The political calculus of that is this: 85% have health insurance; the vast majority of those are happy (or happy enough) with their insurance; 15% do not have insurance, approx. 40% of those by choice (what we call the "young immortals"), another 25% are illegal immigrants and the remaining 25% want coverage but cannot get it due to unemployment, pre-existing conditions, or cost (most of the uninsured would get coverage in the individual, rather than group, market), and about 10% are, unbelievably, qualified for Medicaid or Healthy Families (SCHIP) but will not enroll, for whatever reason). So, how many Blue Dogs, who want to be in Congress more than they want universal coverage, vote to increase costs, taxes, deficits/debt and wait times for the 85% who are covered to extend coverage to the 15% who are not? My own guess is, not enough will vote to do so, but I've been wrong before.
i have just had a brief time 'between health care." i had one simple (so I thought) need for medical help with an infection. i just needed some antibiotics for an infection - i've had the infection before...
i clearly told the receptionist, the PA and the doctor that i was paying for this our of pocket and didn't want anything done or tested that wasn't absolutely necessary. i left the office with a prescription after seeing the doctor, peeing in a cup and paying $195.00 for a visit and lab test.
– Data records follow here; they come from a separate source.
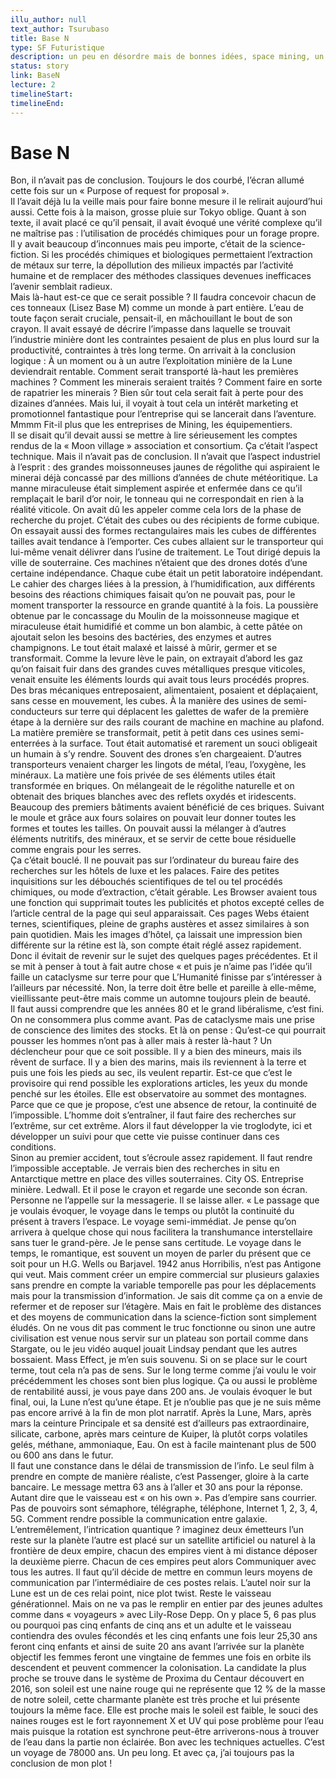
 ```yaml
---
illu_author: null
text_author: Tsurubaso
title: Base N 
type: SF Futuristique
description: un peu en désordre mais de bonnes idées, space mining, un empire spacial, utilisations des ressources lunaires…
status: story
link: BaseN
lecture: 2
timelineStart: 
timelineEnd: 
---
```


# Base N


Bon, il n’avait pas de conclusion. Toujours le dos courbé, l’écran allumé cette fois sur un « Purpose of request for proposal ».   
Il l’avait déjà lu la veille mais pour faire bonne mesure il le relirait aujourd’hui aussi. Cette fois à la maison, grosse pluie sur Tokyo oblige. Quant à son texte, il avait placé ce qu’il pensait, il avait évoqué une vérité complexe qu’il ne maîtrise pas : l’utilisation de procédés chimiques pour un forage propre. Il y avait beaucoup d’inconnues mais peu importe, c’était de la science-fiction. Si les procédés chimiques et biologiques permettaient l’extraction de métaux sur terre, la dépollution des milieux impactés par l’activité humaine et de remplacer des méthodes classiques devenues inefficaces l’avenir semblait radieux.   
Mais là-haut est-ce que ce serait possible ? Il faudra concevoir chacun de ces tonneaux (Lisez Base M) comme un monde à part entière. L’eau de toute façon serait cruciale, pensait-il, en mâchouillant le bout de son crayon.
Il avait essayé de décrire l’impasse dans laquelle se trouvait l’industrie minière dont les contraintes pesaient de plus en plus lourd sur la productivité, contraintes à très long terme. On arrivait à la conclusion logique :
À un moment ou à un autre l’exploitation minière de la Lune deviendrait rentable. Comment serait transporté là-haut les premières machines ? Comment les minerais seraient traités ? Comment faire en sorte de rapatrier les minerais ? Bien sûr tout cela serait fait à perte pour des dizaines d’années. Mais lui, il voyait à tout cela un intérêt marketing et promotionnel fantastique pour l’entreprise qui se lancerait dans l’aventure. Mmmm Fit-il plus que les entreprises de Mining, les équipementiers.   
Il se disait qu’il devait aussi se mettre à lire sérieusement les comptes rendus de la « Moon village » association et consortium. Ça c’était l’aspect technique. Mais il n’avait pas de conclusion. Il n’avait que l’aspect industriel à l’esprit : des grandes moissonneuses jaunes de régolithe qui aspiraient le minerai déjà concassé par des millions d’années de chute météoritique. La manne miraculeuse était simplement aspirée et enfermée dans ce qu’il remplaçait le baril d’or noir, le tonneau qui ne correspondait en rien à la réalité viticole.
On avait dû les appeler comme cela lors de la phase de recherche du projet. C’était des cubes ou des récipients de forme cubique. On essayait aussi des formes rectangulaires mais les cubes de différentes tailles avait tendance à l’emporter. Ces cubes allaient sur le transporteur qui lui-même venait délivrer dans l’usine de traitement. Le Tout dirigé depuis la ville de souterraine. Ces machines n’étaient que des drones dotés d’une certaine indépendance. Chaque cube était un petit laboratoire indépendant. Le cahier des charges liées à la pression, à l’humidification, aux différents besoins des réactions chimiques faisait qu’on ne pouvait pas, pour le moment transporter la ressource en grande quantité à la fois. La poussière obtenue par le concassage du Moulin de la moissonneuse magique et miraculeuse était humidifié et comme un bon alambic, à cette pâtée on ajoutait selon les besoins des bactéries, des enzymes et autres champignons. Le tout était malaxé et laissé à mûrir, germer et se transformait. Comme la levure lève le pain, on extrayait d’abord les gaz qu’on faisait fuir dans des grandes cuves métalliques presque viticoles, venait ensuite les éléments lourds qui avait tous leurs procédés propres.   
Des bras mécaniques entreposaient, alimentaient, posaient et déplaçaient, sans cesse en mouvement, les cubes. À la manière des usines de semi-conducteurs sur terre qui déplacent les galettes de wafer de la première étape à la dernière sur des rails courant de machine en machine au plafond. La matière première se transformait, petit à petit dans ces usines semi-enterrées à la surface. Tout était automatisé et rarement un souci obligeait un humain à s’y rendre. Souvent des drones s’en chargeaient. D’autres transporteurs venaient charger les lingots de métal, l’eau, l’oxygène, les minéraux. La matière une fois privée de ses éléments utiles était transformée en briques. On mélangeait de le régolithe naturelle et on obtenait des briques blanches avec des reflets oxydés et iridescents. Beaucoup des premiers bâtiments avaient bénéficié de ces briques. Suivant le moule et grâce aux fours solaires on pouvait leur donner toutes les formes et toutes les tailles. On pouvait aussi la mélanger à d’autres éléments nutritifs, des minéraux, et se servir de cette boue résiduelle comme engrais pour les serres.   
Ça c’était bouclé. Il ne pouvait pas sur l’ordinateur du bureau faire des recherches sur les hôtels de luxe et les palaces. Faire des petites inquisitions sur les débouchés scientifiques de tel ou tel procédés chimiques, ou mode d’extraction, c’était gérable. Les Browser avaient tous une fonction qui supprimait toutes les publicités et photos excepté celles de l’article central de la page qui seul apparaissait. Ces pages Webs étaient ternes, scientifiques, pleine de graphs austères et assez similaires à son pain quotidien. Mais les images d’hôtel, ça laissait une impression bien différente sur la rétine est là, son compte était réglé assez rapidement. Donc il évitait de revenir sur le sujet des quelques pages précédentes. Et il se mit à penser à tout à fait autre chose « et puis je n’aime pas l’idée qu’il faille un cataclysme sur terre pour que L’Humanité finisse par s’intéresser à l’ailleurs par nécessité. Non, la terre doit être belle et pareille à elle-même, vieillissante peut-être mais comme un automne toujours plein de beauté.   
Il faut aussi comprendre que les années 80 et le grand libéralisme, c’est fini. On ne consommera plus comme avant. Pas de cataclysme mais une prise de conscience des limites des stocks.
Et là on pense : Qu’est-ce qui pourrait pousser les hommes n’ont pas à aller mais à rester là-haut ? Un déclencheur pour que ce soit possible. Il y a bien des mineurs, mais ils rêvent de surface. Il y a bien des marins, mais ils reviennent à la terre et puis une fois les pieds au sec, ils veulent repartir. Est-ce que c’est le provisoire qui rend possible les explorations articles, les yeux du monde penché sur les étoiles. Elle est observatoire au sommet des montagnes. Parce que ce que je propose, c’est une absence de retour, la continuité de l’impossible. L’homme doit s’entraîner, il faut faire des recherches sur l’extrême, sur cet extrême. Alors il faut développer la vie troglodyte, ici et développer un suivi pour que cette vie puisse continuer dans ces conditions.   
Sinon au premier accident, tout s’écroule assez rapidement. Il faut rendre l’impossible acceptable. Je verrais bien des recherches in situ en Antarctique mettre en place des villes souterraines. City OS. Entreprise minière. Ledwall. Et il pose le crayon et regarde une seconde son écran. Personne ne l’appelle sur la messagerie. Il se laisse aller. « Le passage que je voulais évoquer, le voyage dans le temps ou plutôt la continuité du présent à travers l’espace. Le voyage semi-immédiat. Je pense qu’on arrivera à quelque chose qui nous facilitera la transhumance interstellaire sans tuer le grand-père. Je le pense sans certitude. Le voyage dans le temps, le romantique, est souvent un moyen de parler du présent que ce soit pour un H.G. Wells ou Barjavel. 1942 anus Horribilis, n’est pas Antigone qui veut. Mais comment créer un empire commercial sur plusieurs galaxies sans prendre en compte la variable temporelle pas pour les déplacements mais pour la transmission d’information.
Je sais dit comme ça on a envie de refermer et de reposer sur l’étagère. Mais en fait le problème des distances et des moyens de communication dans la science-fiction sont simplement éludés. On ne vous dit pas comment le truc fonctionne ou sinon une autre civilisation est venue nous servir sur un plateau son portail comme dans Stargate, ou le jeu vidéo auquel jouait Lindsay pendant que les autres bossaient. Mass Effect, je m’en suis souvenu.
Si on se place sur le court terme, tout cela n’a pas de sens. Sur le long terme comme j’ai voulu le voir précédemment les choses sont bien plus logique. Ça ou aussi le problème de rentabilité aussi, je vous paye dans 200 ans. Je voulais évoquer le but final, oui, la Lune n’est qu’une étape. Et je n’oublie pas que je ne suis même pas encore arrivé à la fin de mon plot narratif. Après la Lune, Mars, après mars la ceinture Principale et sa densité est d’ailleurs pas extraordinaire, silicate, carbone, après mars ceinture de Kuiper, là plutôt corps volatiles gelés, méthane, ammoniaque, Eau. On est à facile maintenant plus de 500 ou 600 ans dans le futur.   
Il faut une constance dans le délai de transmission de l’info. Le seul film à prendre en compte de manière réaliste, c’est Passenger, gloire à la carte bancaire. Le message mettra 63 ans à l’aller et 30 ans pour la réponse. Autant dire que le vaisseau est « on his own ».
Pas d’empire sans courrier. Pas de pouvoirs sont sémaphore, télégraphe, téléphone, Internet 1, 2, 3, 4, 5G. Comment rendre possible la communication entre galaxie. L’entremêlement, l’intrication quantique ? imaginez deux émetteurs l’un reste sur la planète l’autre est placé sur un satellite artificiel ou naturel à la frontière de deux empire, chacun des empires vient à mi distance déposer la deuxième pierre. Chacun de ces empires peut alors Communiquer avec tous les autres. Il faut qu’il décide de mettre en commun leurs moyens de communication par l’intermédiaire de ces postes relais. L’autel noir sur la Lune est un de ces relai point, nice plot twist.
Reste le vaisseau générationnel. Mais on ne va pas le remplir en entier par des jeunes adultes comme dans « voyageurs » avec Lily-Rose Depp. On y place 5, 6 pas plus ou pourquoi pas cinq enfants de cinq ans et un adulte et le vaisseau contiendra des ovules fécondés et les cinq enfants une fois leur 25,30 ans feront cinq enfants et ainsi de suite 20 ans avant l’arrivée sur la planète objectif les femmes feront une vingtaine de femmes une fois en orbite ils descendent et peuvent commencer la colonisation. La candidate la plus proche se trouve dans le système de Proxima du Centaur découvert en 2016, son soleil est une naine rouge qui ne représente que 12 % de la masse de notre soleil, cette charmante planète est très proche et lui présente toujours la même face. Elle est proche mais le soleil est faible, le souci des naines rouges est le fort rayonnement X et UV qui pose problème pour l’eau mais puisque la rotation est synchrone peut-être arriverons-nous à trouver de l’eau dans la partie non éclairée. Bon avec les techniques actuelles. C’est un voyage de 78000 ans. Un peu long. Et avec ça, j’ai toujours pas la conclusion de mon plot !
not bad, until i started getting bills from the doctors office, and Lab Service companies for over $540.00. WTF!? Then my previous insurance carrier notified me that these same bills had been submitted and denied by them
yes. we have a problem...
here from NetChick tonight...
Your points are duly noted and although I do not necessarily agree on all counts, I'll go this far: Either the government should go all in (i.e. single payer) or stay out of the business directly. At my core, I like less government, but in this case I don't believe the current system is capable of competent self-regulation, as my personal experience shows. And whether or not single-payer is feasible is a moot point - it will never fly. I do not necessarily accept the premise that a "public option" will force private insurers out of business, however, it would definitely have an effect - probably a negative one.
What I do want to see is this kind of discussion occurring in Washington. It's not and there is plenty of blame to go around, not the least of which belongs to the news media. I think there are ways to get the uninsured insured (and I do think that is important) and to reign in the complexity designed by the insurance companies to baffle the consumer. I am talking about reform and I don't want to see what is another opportunity to secure meaningful change squandered once again because the two sides can't play nice.
It speaks to the extreme polarization that has brought government to a grinding halt in so many areas. Just look at the tax codes - another area where what should be a simple process has grown so complex only an expert can understand it. And that is a creation of our government - with the help, of course, of special interests. Something needs to be done and dwelling on the hyperbolic and the fallacious is only going to keep the current system in place - a victory for some to be sure.
Unfortunately there are far too many of "them" and, apparently too few of "us."